Recorded data>
#####
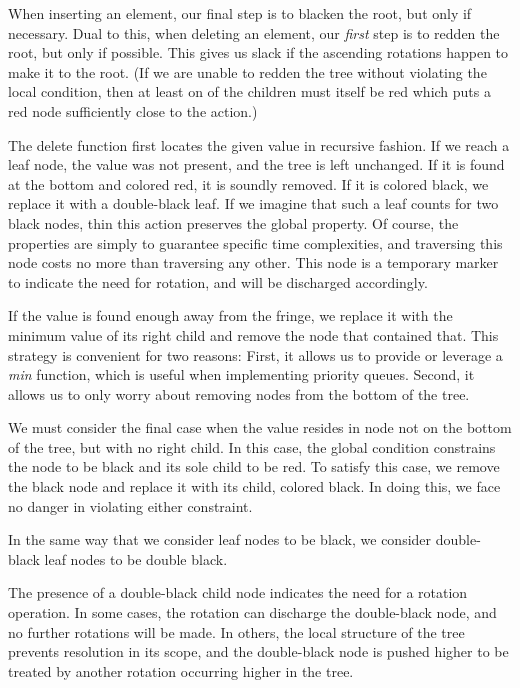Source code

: \documentclass[preprint]{sigplanconf}
\begin{document}
When inserting an element, our final step is to blacken the root, but only if necessary. Dual to this, when deleting an element, our \emph{first} step is to redden the root, but only if possible. This gives us slack if the ascending rotations happen to make it to the root. (If we are unable to redden the tree without violating the local condition, then at least on of the children must itself be red which puts a red node sufficiently close to the action.)

The delete function first locates the given value in recursive fashion. If we reach a leaf node, the value was not present, and the tree is left unchanged. If it is found at the bottom and colored red, it is soundly removed. If it is colored black, we replace it with a double-black leaf. If we imagine that such a leaf counts for two black nodes, thin this action preserves the global property. Of course, the properties are simply to guarantee specific time complexities, and traversing this node costs no more than traversing any other. This node is a temporary marker to indicate the need for rotation, and will be discharged accordingly.

If the value is found enough away from the fringe, we replace it with the minimum value of its right child and remove the node that contained that. This strategy is convenient for two reasons: First, it allows us to provide or leverage a \emph{min} function, which is useful when implementing priority queues. Second, it allows us to only worry about removing nodes from the bottom of the tree.

We must consider the final case when the value resides in node not on the bottom of the tree, but with no right child. In this case, the global condition constrains the node to be black and its sole child to be red. To satisfy this case, we remove the black node and replace it with its child, colored black. In doing this, we face no danger in violating either constraint.

In the same way that we consider leaf nodes to be black, we consider double-black leaf nodes to be double black.

The presence of a double-black child node indicates the need for a rotation operation. In some cases, the rotation can discharge the double-black node, and no further rotations will be made. In others, the local structure of the tree prevents resolution in its scope, and the double-black node is pushed higher to be treated by another rotation occurring higher in the tree.
\end{document}

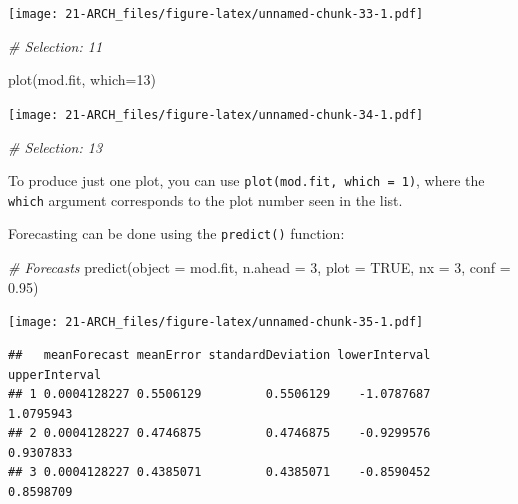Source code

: \documentclass[
]{book}
\newenvironment{Shaded}{\begin{snugshade}}{\end{snugshade}}
\newcommand{\AttributeTok}[1]{\textcolor[rgb]{0.77,0.63,0.00}{#1}}
\newcommand{\CommentTok}[1]{\textcolor[rgb]{0.56,0.35,0.01}{\textit{#1}}}
\newcommand{\ConstantTok}[1]{\textcolor[rgb]{0.00,0.00,0.00}{#1}}
\newcommand{\DecValTok}[1]{\textcolor[rgb]{0.00,0.00,0.81}{#1}}
\newcommand{\FloatTok}[1]{\textcolor[rgb]{0.00,0.00,0.81}{#1}}
\newcommand{\FunctionTok}[1]{\textcolor[rgb]{0.00,0.00,0.00}{#1}}
\newcommand{\NormalTok}[1]{#1}
\theoremstyle{definition}
\theoremstyle{definition}
\theoremstyle{definition}
\theoremstyle{definition}
\theoremstyle{remark}
\begin{document}
\texttt{[image: 21-ARCH\_files/figure-latex/unnamed-chunk-33-1.pdf]}

\begin{Shaded}
\begin{Highlighting}[]
\CommentTok{\# Selection: 11}
\end{Highlighting}
\end{Shaded}

\begin{Shaded}
\begin{Highlighting}[]
\FunctionTok{plot}\NormalTok{(mod.fit, }\AttributeTok{which=}\DecValTok{13}\NormalTok{)}
\end{Highlighting}
\end{Shaded}

\texttt{[image: 21-ARCH\_files/figure-latex/unnamed-chunk-34-1.pdf]}

\begin{Shaded}
\begin{Highlighting}[]
\CommentTok{\# Selection: 13}
\end{Highlighting}
\end{Shaded}

To produce just one plot, you can use \texttt{plot(mod.fit,\ which\ =\ 1)}, where the \texttt{which} argument corresponds to the plot number seen in the list.

Forecasting can be done using the \texttt{predict()} function:

\begin{Shaded}
\begin{Highlighting}[]
\CommentTok{\# Forecasts }
\FunctionTok{predict}\NormalTok{(}\AttributeTok{object =}\NormalTok{ mod.fit, }\AttributeTok{n.ahead =} \DecValTok{3}\NormalTok{, }\AttributeTok{plot =} \ConstantTok{TRUE}\NormalTok{, }\AttributeTok{nx =} 
    \DecValTok{3}\NormalTok{, }\AttributeTok{conf =} \FloatTok{0.95}\NormalTok{)}
\end{Highlighting}
\end{Shaded}

\texttt{[image: 21-ARCH\_files/figure-latex/unnamed-chunk-35-1.pdf]}

\begin{verbatim}
##   meanForecast meanError standardDeviation lowerInterval upperInterval
## 1 0.0004128227 0.5506129         0.5506129    -1.0787687     1.0795943
## 2 0.0004128227 0.4746875         0.4746875    -0.9299576     0.9307833
## 3 0.0004128227 0.4385071         0.4385071    -0.8590452     0.8598709
\end{verbatim}
\end{document}
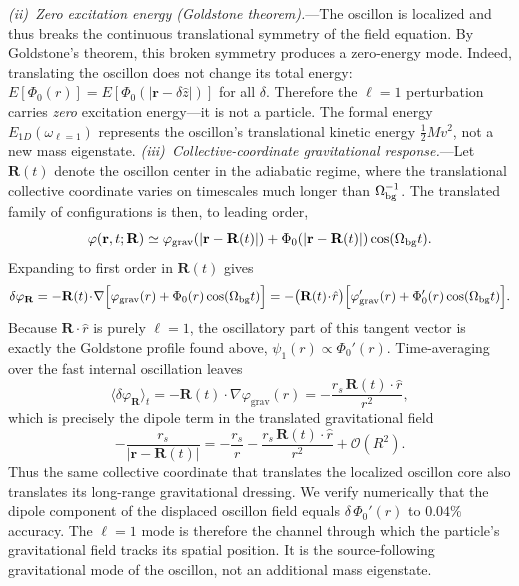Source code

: \documentclass[aps,prd,onecolumn,superscriptaddress,nofootinbib,showpacs,12pt,notitlepage]{revtex4-2}
\renewcommand{\order}[1]{\mathcal{O}\!\left(#1\right)}
\begin{document}
\textit{(ii)~Zero excitation energy (Goldstone theorem).}---The
oscillon is localized and thus breaks the continuous translational
symmetry of the field equation.  By Goldstone's theorem, this
broken symmetry produces a zero-energy mode.  Indeed, translating
the oscillon does not change its total energy:
$E[\Phi_0(r)] = E[\Phi_0(|\mathbf{r} - \delta\hat{z}|)]$ for all
$\delta$.  Therefore the $\ell = 1$ perturbation carries
\emph{zero} excitation energy---it is not a particle.
The formal energy $E_{1D}(\omega_{\ell=1})$ represents the
oscillon's translational kinetic energy $\tfrac{1}{2}Mv^2$,
not a new mass eigenstate.
\textit{(iii)~Collective-coordinate gravitational response.}---Let
$\mathbf{R}(t)$ denote the oscillon center in the adiabatic
regime, where the translational collective coordinate varies on
timescales much longer than $\Omega_{\rm bg}^{-1}$.  The
translated family of configurations is then, to leading order,
\begin{equation}
  \varphi(\mathbf{r},t;\mathbf{R})
  \simeq \varphi_{\mathrm{grav}}(|\mathbf{r}-\mathbf{R}(t)|)
  + \Phi_0(|\mathbf{r}-\mathbf{R}(t)|)\cos(\Omega_{\rm bg} t).
\end{equation}
Expanding to first order in $\mathbf{R}(t)$ gives
\begin{equation}
  \delta\varphi_{\mathbf{R}}
  = -\mathbf{R}(t)\!\cdot\!\nabla
    \Bigl[\varphi_{\mathrm{grav}}(r)
    + \Phi_0(r)\cos(\Omega_{\rm bg} t)\Bigr]
  = -\bigl(\mathbf{R}(t)\!\cdot\!\hat{r}\bigr)
    \Bigl[\varphi_{\mathrm{grav}}'(r)
    + \Phi_0'(r)\cos(\Omega_{\rm bg} t)\Bigr].
\end{equation}
Because $\mathbf{R}\!\cdot\!\hat{r}$ is purely $\ell = 1$, the
oscillatory part of this tangent vector is exactly the
Goldstone profile found above, $\psi_1(r)\propto \Phi_0'(r)$.
Time-averaging over the fast internal oscillation leaves
\begin{equation}
  \langle\delta\varphi_{\mathbf{R}}\rangle_t
  = -\mathbf{R}(t)\!\cdot\!\nabla\varphi_{\mathrm{grav}}(r)
  = -\frac{r_s\,\mathbf{R}(t)\!\cdot\!\hat{r}}{r^2},
\end{equation}
which is precisely the dipole term in the translated
gravitational field
\begin{equation}
  -\frac{r_s}{|\mathbf{r}-\mathbf{R}(t)|}
  = -\frac{r_s}{r}
  - \frac{r_s\,\mathbf{R}(t)\!\cdot\!\hat{r}}{r^2}
  + \order{R^2}.
\end{equation}
Thus the same collective coordinate that translates the
localized oscillon core also translates its long-range
gravitational dressing.  We verify numerically that the dipole
component of the displaced oscillon field equals
$\delta\,\Phi_0'(r)$ to $0.04\%$ accuracy.  The $\ell = 1$ mode
is therefore the channel through which the particle's
gravitational field tracks its spatial position.  It is the
source-following gravitational mode of the oscillon, not an
additional mass eigenstate.
\end{document}
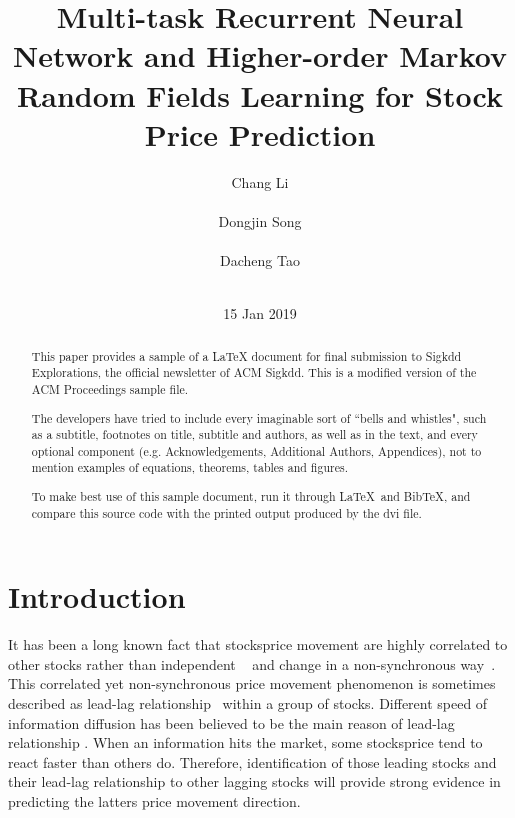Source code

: \documentclass[sigconf, anonymous, review]{acmart}
\renewcommand{\cite}{\citep}
\begin{document}
\title{ Multi-task Recurrent Neural Network and
  Higher-order Markov Random Fields Learning for Stock Price
  Prediction}


\author{
\alignauthor Chang Li \\
       \\
\alignauthor Dongjin Song \\
       \\
\alignauthor Dacheng Tao\\
       \\
}
\date{15 Jan 2019}
\maketitle

\begin{abstract}
This paper provides a sample of a LaTeX document for final submission
to Sigkdd Explorations, the official newsletter of ACM Sigkdd. This is
a modified version of the ACM Proceedings sample file.

The developers have tried to include every imaginable sort
of ``bells and whistles", such as a subtitle, footnotes on
title, subtitle and authors, as well as in the text, and
every optional component (e.g. Acknowledgements, Additional
Authors, Appendices), not to mention examples of
equations, theorems, tables and figures.

To make best use of this sample document, run it through \LaTeX\
and BibTeX, and compare this source code with the printed
output produced by the dvi file.
\end{abstract}

\section{Introduction}
It has been a long known fact that stocks\textquotesingle price movement are
highly correlated to other stocks rather than independent
~\cite{lo1990contrarian,mech1993portfolio} and change in a
non-synchronous
way~\cite{lo1990contrarian,brennan1993investment}. This
correlated yet non-synchronous price movement phenomenon is
sometimes described as lead-lag
relationship~\cite{hou2007industry} within a group of stocks.
Different speed of information diffusion has been believed to be
the main reason of lead-lag relationship
\cite{lo1990contrarian,badrinath1995shepherds,mcqueen1996delayed}.
When an information hits the market, some stocks\textquotesingle price tend to
react faster than others do. Therefore, identification of those
leading stocks and their lead-lag relationship to other lagging
stocks will provide strong evidence in predicting the latter\textquotesingle s
price movement direction.
\end{document}
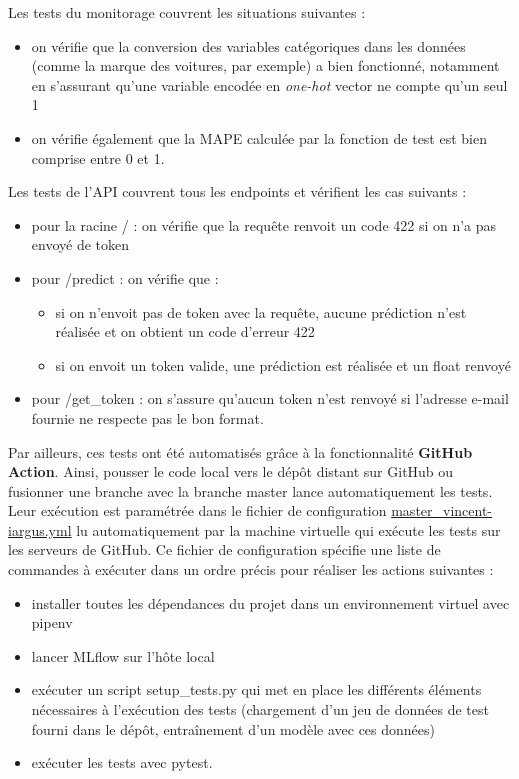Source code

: \documentclass[french]{article}
\begin{document}
    Les tests du monitorage couvrent les situations suivantes :
    \begin{itemize}
        \item on vérifie que la conversion des variables catégoriques dans les données (comme la marque des voitures, par exemple) a bien fonctionné, notamment en s'assurant qu'une variable encodée en \textit{one-hot} vector ne compte qu'un seul 1
        \item on vérifie également que la MAPE calculée par la fonction de test est bien comprise entre 0 et 1.
    \end{itemize}

    Les tests de l'API couvrent tous les endpoints et vérifient les cas suivants :
    \begin{itemize}
        \item pour la racine / : on vérifie que la requête renvoit un code 422 si on n'a pas envoyé de token
        \item pour /predict : on vérifie que :
        \begin{itemize}
            \item si on n'envoit pas de token avec la requête, aucune prédiction n'est réalisée et on obtient un code d'erreur 422
            \item si on envoit un token valide, une prédiction est réalisée et un float renvoyé
        \end{itemize}
        \item pour /get\_token : on s'assure qu'aucun token n'est renvoyé si l'adresse e-mail fournie ne respecte pas le bon format.
    \end{itemize}

    Par ailleurs, ces tests ont été automatisés grâce à la fonctionnalité \textbf{GitHub Action}. Ainsi, pousser le code local vers le dépôt distant sur GitHub ou fusionner une branche avec la branche master lance automatiquement les tests. Leur exécution est paramétrée dans le fichier de configuration \href{https://github.com/vinpap/iargus/blob/fea8247513304d645d6cb4ff5857fe8951ff95e0/.github/workflows/master_vincent-iargus.yml}{master\_vincent-iargus.yml} lu automatiquement par la machine virtuelle qui exécute les tests sur les serveurs de GitHub. Ce fichier de configuration spécifie une liste de commandes à exécuter dans un ordre précis pour réaliser les actions suivantes :
    \begin{itemize}
        \item installer toutes les dépendances du projet dans un environnement virtuel avec pipenv
        \item lancer MLflow sur l'hôte local
        \item exécuter un script setup\_tests.py qui met en place les différents éléments nécessaires à l'exécution des tests (chargement d'un jeu de données de test fourni dans le dépôt, entraînement d'un modèle avec ces données)
        \item exécuter les tests avec pytest.
    \end{itemize}
\end{document}
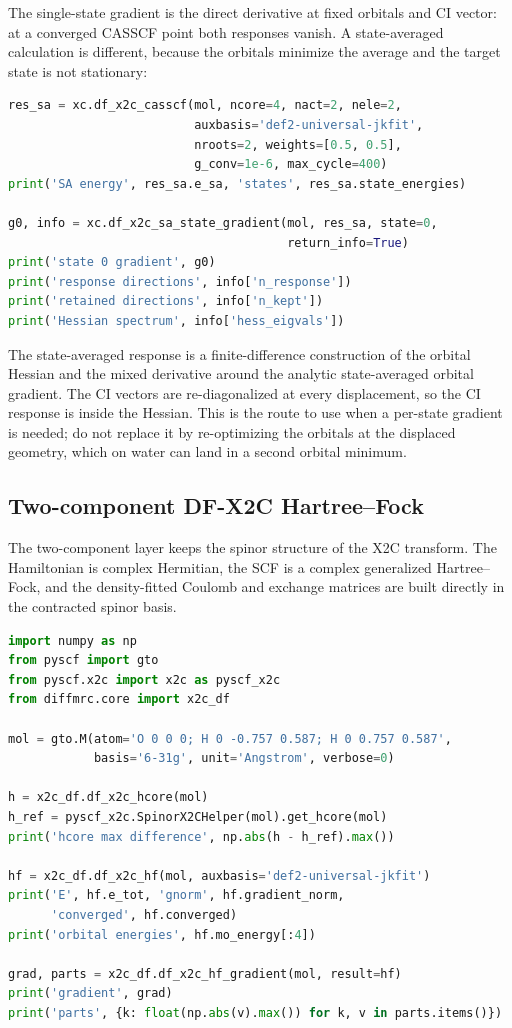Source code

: The single-state gradient is the direct derivative at fixed orbitals
and CI vector: at a converged CASSCF point both responses vanish.  A
state-averaged calculation is different, because the orbitals minimize
the average and the target state is not stationary:

\begin{lstlisting}[language=Python]
res_sa = xc.df_x2c_casscf(mol, ncore=4, nact=2, nele=2,
                          auxbasis='def2-universal-jkfit',
                          nroots=2, weights=[0.5, 0.5],
                          g_conv=1e-6, max_cycle=400)
print('SA energy', res_sa.e_sa, 'states', res_sa.state_energies)

g0, info = xc.df_x2c_sa_state_gradient(mol, res_sa, state=0,
                                       return_info=True)
print('state 0 gradient', g0)
print('response directions', info['n_response'])
print('retained directions', info['n_kept'])
print('Hessian spectrum', info['hess_eigvals'])
\end{lstlisting}

The state-averaged response is a finite-difference construction of the
orbital Hessian and the mixed derivative around the analytic
state-averaged orbital gradient.  The CI vectors are re-diagonalized at
every displacement, so the CI response is inside the Hessian.  This is
the route to use when a per-state gradient is needed; do not replace it
by re-optimizing the orbitals at the displaced geometry, which on water
can land in a second orbital minimum.

\subsection{Two-component DF-X2C Hartree--Fock}

The two-component layer keeps the spinor structure of the X2C
transform.  The Hamiltonian is complex Hermitian, the SCF is a complex
generalized Hartree--Fock, and the density-fitted Coulomb and exchange
matrices are built directly in the contracted spinor basis.

\begin{lstlisting}[language=Python]
import numpy as np
from pyscf import gto
from pyscf.x2c import x2c as pyscf_x2c
from diffmrc.core import x2c_df

mol = gto.M(atom='O 0 0 0; H 0 -0.757 0.587; H 0 0.757 0.587',
            basis='6-31g', unit='Angstrom', verbose=0)

h = x2c_df.df_x2c_hcore(mol)
h_ref = pyscf_x2c.SpinorX2CHelper(mol).get_hcore(mol)
print('hcore max difference', np.abs(h - h_ref).max())

hf = x2c_df.df_x2c_hf(mol, auxbasis='def2-universal-jkfit')
print('E', hf.e_tot, 'gnorm', hf.gradient_norm,
      'converged', hf.converged)
print('orbital energies', hf.mo_energy[:4])

grad, parts = x2c_df.df_x2c_hf_gradient(mol, result=hf)
print('gradient', grad)
print('parts', {k: float(np.abs(v).max()) for k, v in parts.items()})
\end{lstlisting}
#####
Work required> Restate the lines of the records exactly, starting at the first and stopping after the line with "When inserting an". Leave out any picture.

Answer space>
Source code

: \documentclass[preprint]{sigplanconf}
\begin{document}
When inserting an element, our final step is to blacken the root, but only if necessary. Dual to this, when deleting an element, our \emph{first} step is to redden the root, but only if possible. This gives us slack if the ascending rotations happen to make it to the root. (If we are unable to redden the tree without violating the local condition, then at least on of the children must itself be red which puts a red node sufficiently close to the action.)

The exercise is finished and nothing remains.